Son intention dérive notamment d’articles publiés quelques jours plus tôt, mentionnant les travaux des fédérations étudiantes pour endiguer les phénomènes de détresse. Les constats sont apparemment assez clairs sur les causes : « Plusieurs étudiants souffrent d’isolement. Ils subissent une grande pression de performance et ils ont une grande charge de travail. »
Tout le monde en détresse ?
Mais cet article recoupe plusieurs autres lectures récentes. La veille, j’ai par exemple parcouru un texte sur la détresse des vétérinaires, qui souffrent d’un taux de suicide trois fois plus élevé que celui de la population générale. L’euthanasie des animaux serait une cause importante : «La vocation, le stress et le syndrome du sauveur comptent pour beaucoup, mais je crois que l’euthanasie, la mise à mort, ce qu’on appelle le «caring-killing paradox», est un élément central», avance Mme Cardinal.
J’en ai lu un autre à propos de la détresse des jeunes avocats, tout juste une semaine avant : « Les jeunes sont dans une période de leur vie ou l’anxiété est très grande. C’est aussi une génération plus prête à aller consulter et c’est socialement plus accepté qu’avant. Cela ne veut pas dire qu’ils ne sont pas à la hauteur .

Quant à celle des infirmières et des paramédics, elle vient d’être soulignée avec justesse par Francine Pelletier dans Le Devoir : « Mais toute cette souffrance, ce chapelet de douleurs humaines, il faut bien la mettre quelque part, non ? Qu’est-ce qui fait que le drame est recevable à certains moments, mais pas à d’autres ? »
D’ailleurs, la détresse dans le réseau de la santé fait bien souvent la une, comme dans cet article consacré au personnel clinique oeuvrant sur la Côte-Nord : « Au-delà de la fatigue qu’ils ressentent à cause de la surcharge du travail, ils déplorent les demandes patronales sur les horaires et la mobilité. »
Dans le réseau de la santé, les médecins ne sont pas en reste, notamment dans la foulée des articles et textes parfois très critiques ayant suivi les hausses de rémunération, mais aussi de leurs relations tendues avec leur ministre médecin depuis quelque temps : « Cet événement malheureux ramène à l’avant-plan toute la question de la détresse chez les médecins. Ils sont de plus en plus nombreux à avoir eu recours à un soutien ponctuel du Programme d’aide aux médecins au Québec (PAMQ) »
Sans oublier un autre portant sur la détresse des routiers, surtout chez les victimes d’un état de stress post-traumatique suite à un accident : « Un organisme pourra mettre de l’avant un projet pilote pour aider les chauffeurs de poids lourds impliqués dans une tragédie routière. »
En fouillant un peu, j’ai même trouvé ces derniers jours un article traitant de la détresse des patrons en France : « Dans notre activité consacrée aux procédures collectives, nous nous retrouvons très souvent en face d’un chef d’entreprise en détresse psychologique importante. Ça frôle parfois la dépression, qui n’est pas sans conséquence sur la vie familiale. »

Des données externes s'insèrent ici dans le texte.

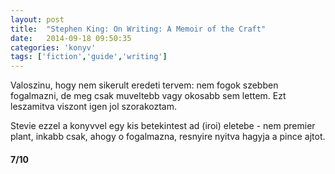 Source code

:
 ```yaml
---
layout: post
title:  "Stephen King: On Writing: A Memoir of the Craft"
date:   2014-09-18 09:50:35
categories: 'konyv'
tags: ['fiction','guide','writing']
---
```


Valoszinu, hogy nem sikerult eredeti tervem: nem fogok szebben fogalmazni, de meg csak muveltebb vagy okosabb sem lettem. Ezt leszamitva viszont igen jol szorakoztam.

Stevie ezzel a konyvvel egy kis betekintest ad (iroi) eletebe - nem premier plant, inkabb csak, ahogy o fogalmazna, resnyire nyitva hagyja a pince ajtot.

<h4>7/10</h4> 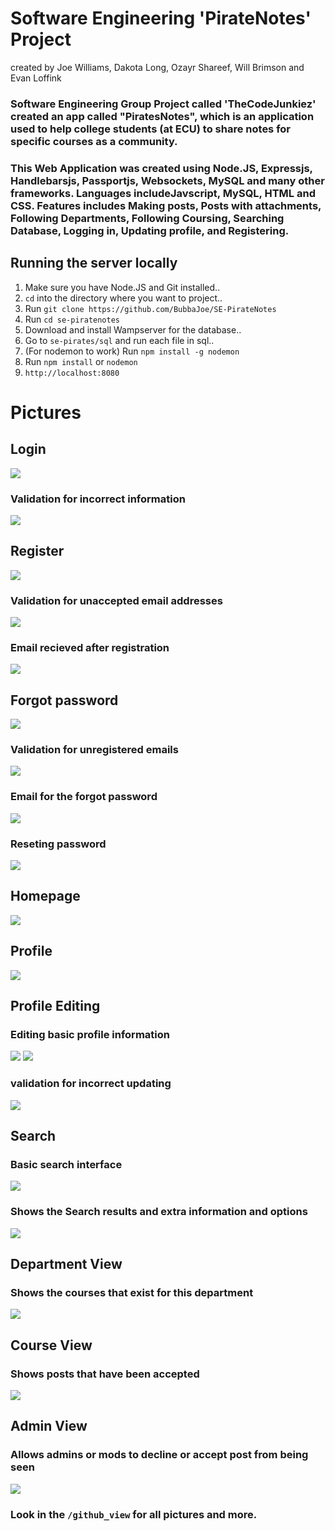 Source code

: # Software Engineering 'PirateNotes' Project
created by Joe Williams, Dakota Long, Ozayr Shareef, Will Brimson and Evan Loffink

### Software Engineering Group Project called 'TheCodeJunkiez' created an app called "PiratesNotes", which is an application used to help college students (at ECU) to share notes for specific courses as a community.

### This Web Application was created using Node.JS, Expressjs, Handlebarsjs, Passportjs, Websockets, MySQL and many other frameworks. Languages includeJavscript, MySQL, HTML and CSS. Features includes Making posts, Posts with attachments, Following Departments, Following Coursing, Searching Database, Logging in, Updating profile, and Registering.

## Running the server locally

1. Make sure you have Node.JS and Git installed..
2. ```cd``` into the directory where you want to project..
3. Run ```git clone https://github.com/BubbaJoe/SE-PirateNotes```
4. Run ```cd se-piratenotes```
5. Download and install Wampserver for the database..
6. Go to ```se-pirates/sql``` and run each file in sql..
7. (For nodemon to work) Run ```npm install -g nodemon``` 
8. Run ```npm install``` or ```nodemon```
9. ```http://localhost:8080```

# Pictures
## Login
![](https://raw.githubusercontent.com/bubbajoe/se-piratenotes/master/github_view/login1.PNG)
### Validation for incorrect information
![](https://raw.githubusercontent.com/bubbajoe/se-piratenotes/master/github_view/login2.PNG)

## Register
![](https://raw.githubusercontent.com/bubbajoe/se-piratenotes/master/github_view/register.PNG)
### Validation for unaccepted email addresses
![](https://raw.githubusercontent.com/bubbajoe/se-piratenotes/master/github_view/register3.PNG)
### Email recieved after registration
![](https://raw.githubusercontent.com/bubbajoe/se-piratenotes/master/github_view/verify_email.PNG)

## Forgot password
![](https://raw.githubusercontent.com/bubbajoe/se-piratenotes/master/github_view/forgot1.PNG)
### Validation for unregistered emails
![](https://raw.githubusercontent.com/bubbajoe/se-piratenotes/master/github_view/forgot2.PNG)
### Email for the forgot password
![](https://raw.githubusercontent.com/bubbajoe/se-piratenotes/master/github_view/forgot_email.PNG)
### Reseting password
![](https://raw.githubusercontent.com/bubbajoe/se-piratenotes/master/github_view/password.PNG)

## Homepage
![](https://raw.githubusercontent.com/bubbajoe/se-piratenotes/master/github_view/home1.PNG)

## Profile
![](https://raw.githubusercontent.com/bubbajoe/se-piratenotes/master/github_view/profile.PNG)

## Profile Editing
### Editing basic profile information
![](https://raw.githubusercontent.com/bubbajoe/se-piratenotes/master/github_view/account1.PNG)
![](https://raw.githubusercontent.com/bubbajoe/se-piratenotes/master/github_view/account2.PNG)
### validation for incorrect updating
![](https://raw.githubusercontent.com/bubbajoe/se-piratenotes/master/github_view/account3.PNG)

## Search
### Basic search interface
![](https://raw.githubusercontent.com/bubbajoe/se-piratenotes/master/github_view/search1.PNG)
### Shows the Search results and extra information and options
![](https://raw.githubusercontent.com/bubbajoe/se-piratenotes/master/github_view/search2.PNG)

## Department View
### Shows the courses that exist for this department
![](https://raw.githubusercontent.com/bubbajoe/se-piratenotes/master/github_view/department.PNG)

## Course View
### Shows posts that have been accepted
![](https://raw.githubusercontent.com/bubbajoe/se-piratenotes/master/github_view/course2.PNG)

## Admin View
### Allows admins or mods to decline or accept post from being seen
![](https://raw.githubusercontent.com/bubbajoe/se-piratenotes/master/github_view/admin.PNG)

### Look in the ```/github_view``` for all pictures and more.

Ce qui m’a mené à un dernier papier, venant de la Guadeloupe, à propos de la détresse des enfants causée par la fermeture de la piscine municipale : « Dix mois après la fermeture de la piscine intercommunale, à deux mois de la clôture de cette année scolaire, 40 000 enfants scolarisés de la maternelle à l’université, sont toujours privés de l’activité natation. Tous les programmes obligatoires préconisés par l’Éducation nationale sont donc en stand-by. »
Bref, en moins d’une dizaine de jours, je suis tombé sur une foule de textes décrivant chacun la détresse d’un groupe particulier. Alors je me pose cette question : est-ce que tout le monde souffre de détresse ?
Qu’on me comprenne bien, je ne minimise rien : je suis persuadé qu’il y a bien de la détresse dans tous ces témoignages, certaines pratiquant des métiers à risque. Mais s’il y a de la détresse dans tous ces groupes, c’est qu’il y en a presque partout, non ? Et j’ai toujours pensé que les phénomènes largement répandus sont d’une tout autre nature que ceux qui sont ponctuels ou contextuels. Qu’en est-il de la détresse?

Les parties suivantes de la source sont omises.